What you have to do: Within the entries below, find each line containing the word "combat" and copy it.

The records:
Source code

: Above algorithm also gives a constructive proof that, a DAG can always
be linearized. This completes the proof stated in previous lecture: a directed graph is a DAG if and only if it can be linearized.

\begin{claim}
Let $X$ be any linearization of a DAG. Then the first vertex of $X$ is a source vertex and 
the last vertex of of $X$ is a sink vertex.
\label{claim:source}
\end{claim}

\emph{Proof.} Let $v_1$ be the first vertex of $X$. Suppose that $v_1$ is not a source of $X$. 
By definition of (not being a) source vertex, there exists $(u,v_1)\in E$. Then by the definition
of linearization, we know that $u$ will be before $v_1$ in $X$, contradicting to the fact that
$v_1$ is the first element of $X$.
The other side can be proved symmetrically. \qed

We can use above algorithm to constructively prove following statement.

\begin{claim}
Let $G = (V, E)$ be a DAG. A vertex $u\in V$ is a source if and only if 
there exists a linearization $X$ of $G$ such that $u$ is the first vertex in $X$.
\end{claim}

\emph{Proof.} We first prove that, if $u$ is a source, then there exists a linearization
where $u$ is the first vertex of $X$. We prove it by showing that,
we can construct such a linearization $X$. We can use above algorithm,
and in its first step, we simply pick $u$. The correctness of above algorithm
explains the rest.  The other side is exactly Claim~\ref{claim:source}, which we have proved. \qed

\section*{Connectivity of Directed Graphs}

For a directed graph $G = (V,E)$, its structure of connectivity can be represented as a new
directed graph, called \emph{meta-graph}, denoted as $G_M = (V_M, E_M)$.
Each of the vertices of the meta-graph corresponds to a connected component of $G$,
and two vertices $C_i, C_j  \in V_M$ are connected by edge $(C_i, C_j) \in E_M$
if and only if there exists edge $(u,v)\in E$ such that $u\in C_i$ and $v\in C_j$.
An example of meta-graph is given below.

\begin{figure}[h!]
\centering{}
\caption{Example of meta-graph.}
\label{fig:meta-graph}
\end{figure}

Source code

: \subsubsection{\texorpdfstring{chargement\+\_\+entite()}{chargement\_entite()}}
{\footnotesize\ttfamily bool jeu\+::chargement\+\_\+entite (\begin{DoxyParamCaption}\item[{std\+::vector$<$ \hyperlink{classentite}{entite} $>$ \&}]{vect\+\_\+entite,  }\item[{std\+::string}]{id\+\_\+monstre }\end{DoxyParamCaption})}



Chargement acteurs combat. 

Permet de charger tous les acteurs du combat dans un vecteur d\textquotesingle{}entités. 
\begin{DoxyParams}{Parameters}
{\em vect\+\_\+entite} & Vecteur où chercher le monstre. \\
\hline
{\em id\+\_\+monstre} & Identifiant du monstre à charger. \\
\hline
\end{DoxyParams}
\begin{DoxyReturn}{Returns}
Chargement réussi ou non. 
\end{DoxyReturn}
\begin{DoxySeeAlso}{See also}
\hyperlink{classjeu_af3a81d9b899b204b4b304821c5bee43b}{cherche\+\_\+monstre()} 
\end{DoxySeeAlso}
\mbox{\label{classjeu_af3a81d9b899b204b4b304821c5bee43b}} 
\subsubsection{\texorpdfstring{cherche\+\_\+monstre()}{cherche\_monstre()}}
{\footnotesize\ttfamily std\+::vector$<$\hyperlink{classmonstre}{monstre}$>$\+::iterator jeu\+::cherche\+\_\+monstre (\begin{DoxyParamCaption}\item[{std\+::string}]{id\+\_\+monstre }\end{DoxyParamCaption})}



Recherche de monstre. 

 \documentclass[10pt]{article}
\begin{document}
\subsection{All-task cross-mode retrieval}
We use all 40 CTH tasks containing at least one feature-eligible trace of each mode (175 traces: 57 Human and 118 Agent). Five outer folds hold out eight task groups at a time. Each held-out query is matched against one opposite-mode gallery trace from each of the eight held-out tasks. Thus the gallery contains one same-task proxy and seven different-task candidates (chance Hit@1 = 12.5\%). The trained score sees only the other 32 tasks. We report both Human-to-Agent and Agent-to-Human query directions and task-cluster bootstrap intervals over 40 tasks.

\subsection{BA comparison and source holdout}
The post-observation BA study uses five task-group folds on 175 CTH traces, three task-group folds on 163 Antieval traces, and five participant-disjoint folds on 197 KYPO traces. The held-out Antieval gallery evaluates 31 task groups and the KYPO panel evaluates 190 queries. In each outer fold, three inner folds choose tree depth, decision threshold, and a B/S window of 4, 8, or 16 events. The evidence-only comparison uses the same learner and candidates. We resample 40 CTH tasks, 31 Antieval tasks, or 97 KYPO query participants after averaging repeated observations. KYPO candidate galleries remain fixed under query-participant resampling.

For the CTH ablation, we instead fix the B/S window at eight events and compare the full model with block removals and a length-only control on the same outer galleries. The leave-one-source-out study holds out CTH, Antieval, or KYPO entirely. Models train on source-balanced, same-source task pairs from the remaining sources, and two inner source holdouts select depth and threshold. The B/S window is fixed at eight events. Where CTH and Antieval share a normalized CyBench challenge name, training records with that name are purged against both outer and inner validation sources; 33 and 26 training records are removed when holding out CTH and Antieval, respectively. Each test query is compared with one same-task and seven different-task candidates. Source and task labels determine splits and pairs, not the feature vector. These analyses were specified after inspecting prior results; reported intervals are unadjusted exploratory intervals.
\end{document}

Solution below:
Chargement acteurs combat. 
Permet de charger tous les acteurs du combat dans un vecteur d\textquotesingle{}entités. 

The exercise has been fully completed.